EDITORIAL: Gifted teacher helps students conquer math

Sometimes overcoming challenges teaches us more about the key to success than any lessons found in books.

That may be the case for César Llontop, a Peruvian native who teaches math at the Middlesex Community College site at Platt High School in Meriden and at the New London Adult & Continuing Education program.

The Record-Journal’s Lau Guzmán, a corps member with Report for America, writes that the Society of Hispanic Professional Engineers recently named Llontop its Educator of the Year.

“I teach mathematics with all my passion and I put my heart into it,” Llontop said. He’s been doing this for the past 12 years and his classroom innovations and dedication is notable.   

The award Llontop won is known as a STAR Award, an acronym derived from the Society’s Technical Achievement and Recognition program. According to Guzmán, the awards are given to individuals who excel in science, technology, engineering or math who are changing lives through their community outreach, work and research.

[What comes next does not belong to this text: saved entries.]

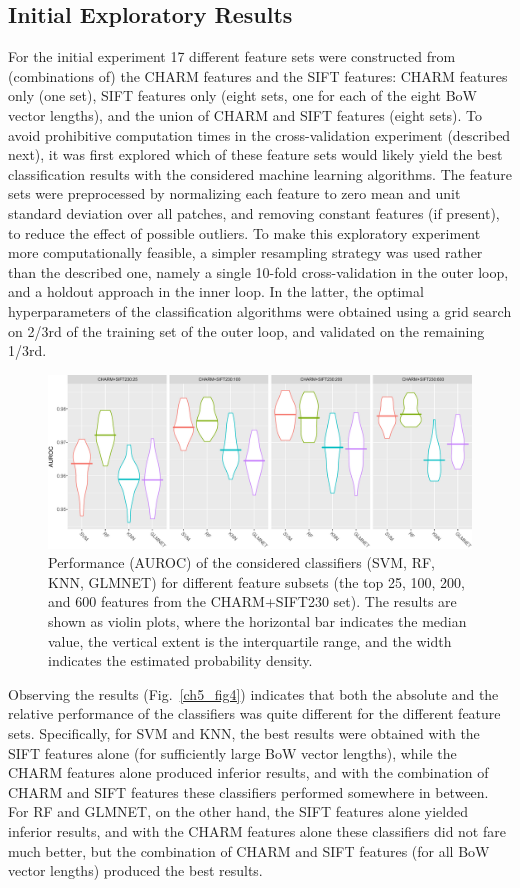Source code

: \subsection{Initial Exploratory Results}
\label{subsec:initialExploratoryExperiments}
For the initial experiment 17 different feature sets were constructed from (combinations of) the CHARM features and the SIFT features: CHARM features only (one set), SIFT features only (eight sets, one for each of the eight BoW vector lengths), and the union of CHARM and SIFT features (eight sets). To avoid prohibitive computation times in the cross-validation experiment (described next), it was first explored which of these feature sets would likely yield the best classification results with the considered machine learning algorithms. The feature sets were preprocessed by normalizing each feature to zero mean and unit standard deviation over all patches, and removing constant features (if present), to reduce the effect of possible outliers. To make this exploratory experiment more computationally feasible, a simpler resampling strategy was used rather than the described one, namely a single 10-fold cross-validation in the outer loop, and a holdout approach in the inner loop. In the latter, the optimal hyperparameters of the classification algorithms were obtained using a grid search on 2/3rd of the training set of the outer loop, and validated on the remaining 1/3rd.
\begin{figure}[ht]
	\centering
	\includegraphics[width=\textwidth]{fig06}
	\caption{Performance (AUROC) of the considered classifiers (SVM, RF, KNN, GLMNET) for different feature subsets (the top 25, 100, 200, and 600 features from the CHARM+SIFT230 set). The results are shown as violin plots, where the horizontal bar indicates the median value, the vertical extent is the interquartile range, and the width indicates the estimated probability density.}
	\label{ch5_fig6}
\end{figure}
Observing the results (Fig.~\ref{ch5_fig4}) indicates that both the absolute and the relative performance of the classifiers was quite different for the different feature sets. Specifically, for SVM and KNN, the best results were obtained with the SIFT features alone (for sufficiently large BoW vector lengths), while the CHARM features alone produced inferior results, and with the combination of CHARM and SIFT features these classifiers performed somewhere in between. For RF and GLMNET, on the other hand, the SIFT features alone yielded inferior results, and with the CHARM features alone these classifiers did not fare much better, but the combination of CHARM and SIFT features (for all BoW vector lengths) produced the best results.


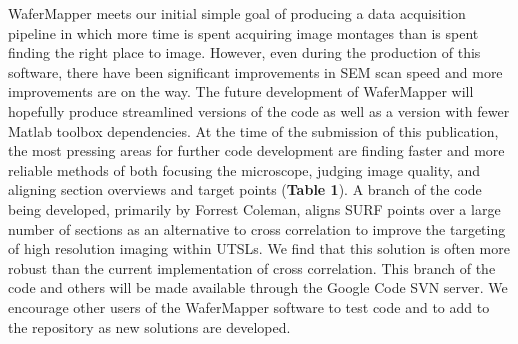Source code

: \documentclass{article}
\begin{document}
WaferMapper meets our initial simple goal of producing a data acquisition pipeline in which more time is spent acquiring image montages than is spent finding the right place to image. However, even during the production of this software, there have been significant improvements in SEM scan speed and more improvements are on the way. The future development of WaferMapper will hopefully produce streamlined versions of the code as well as a version with fewer Matlab toolbox dependencies. At the time of the submission of this publication, the most pressing areas for further code development are finding faster and more reliable methods of both focusing the microscope, judging image quality, and aligning section overviews and target points (\textbf{Table 1}). A branch of the code being developed, primarily by Forrest Coleman, aligns SURF points over a large number of sections as an alternative to cross correlation to improve the targeting of high resolution imaging within UTSLs. We find that this solution is often more robust than the current implementation of cross correlation. This branch of the code and others will be made available through the Google Code SVN server. We encourage other users of the WaferMapper software to test code and to add to the repository as new solutions are developed.
\end{document}
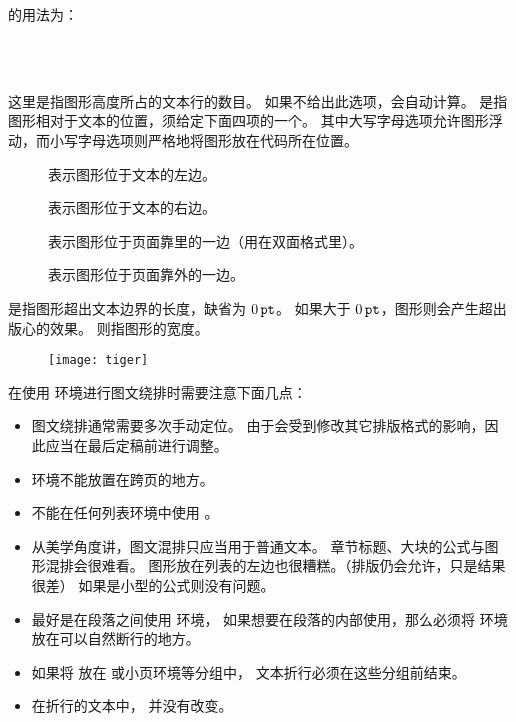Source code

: 的用法为：
\begin{flushleft}
	\\
	\qquad{}\\
\end{flushleft}

这里是指图形高度所占的文本行的数目。
如果不给出此选项，会自动计算。
是指图形相对于文本的位置，须给定下面四项的一个。
其中大写字母选项允许图形浮动，而小写字母选项则严格地将图形放在代码所在位置。
\begin{description}
	\item [] 表示图形位于文本的左边。
	\item [] 表示图形位于文本的右边。
	\item [] 表示图形位于页面靠里的一边（用在双面格式里）。
	\item [] 表示图形位于页面靠外的一边。
\end{description}
是指图形超出文本边界的长度，缺省为 $0\,\mathtt{pt}$。
如果大于 $0\,\mathtt{pt}$，图形则会产生超出版心的效果。
则指图形的宽度。

\begin{wrapfigure}{r}{4.5cm}
	\texttt{[image: tiger]}
\end{wrapfigure}
在使用  环境进行图文绕排时需要注意下面几点：
\begin{itemize}
	\item 图文绕排通常需要多次手动定位。
	由于会受到修改其它排版格式的影响，因此应当在最后定稿前进行调整。
	\item {} 环境不能放置在跨页的地方。
	\item 不能在任何列表环境中使用 。
	\item 从美学角度讲，图文混排只应当用于普通文本。
	章节标题、大块的公式与图形混排会很难看。
	图形放在列表的左边也很糟糕。（排版仍会允许，只是结果很差）
	如果是小型的公式则没有问题。
	\item 最好是在段落之间使用  环境，
	如果想要在段落的内部使用，那么必须将  环境放在可以自然断行的地方。
	\item 如果将  放在  或小页环境等分组中，
	文本折行必须在这些分组前结束。
	\item 在折行的文本中， 并没有改变。
\end{itemize}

Lliontop didn’t always see a clear path to success. After getting a teaching certificate, he began teaching at Lyman Memorial High School in Lebanon. He worried that his slight Spanish accent might prove to be a disadvantage at a majority-white school, according to Guzmán’s story.

“The lack of teachers of color is an ongoing issue in the state, as students of color represented 51% of the total enrollment in 2021-2022, while minority educators made up just 11% of educators, according to state data,” Guzmán writes.

One of Llontop’s strengths is making math concepts easier to understand. Sometimes he uses YouTube videos, sometimes he talks very loudly or perhaps he’ll break into song to get his point across. Students say he generously gives extra help with math and other academic needs.

Llontop told Guzmán he moved to the U.S. at age 19 and it took a while to find himself and a career path that would suit him. “I had to adopt a new culture. I adopted the best of the American values, and I merged them with the best of the Peruvian values,” says Llontop.

Llontop’s former supervisor says, “I tell César all the time that he should feel proud about what he's doing and the impact that he's having on students’ lives.”

This gifted teacher didn’t follow an easy, predicable path as he worked to attain career goals.  But Llontop understands that just as he had worries about finding acceptance and success, his students too may struggle as they tackle a subject that many find daunting. The extra help and understanding he provides give a depth to his lessons that goes well beyond the classroom.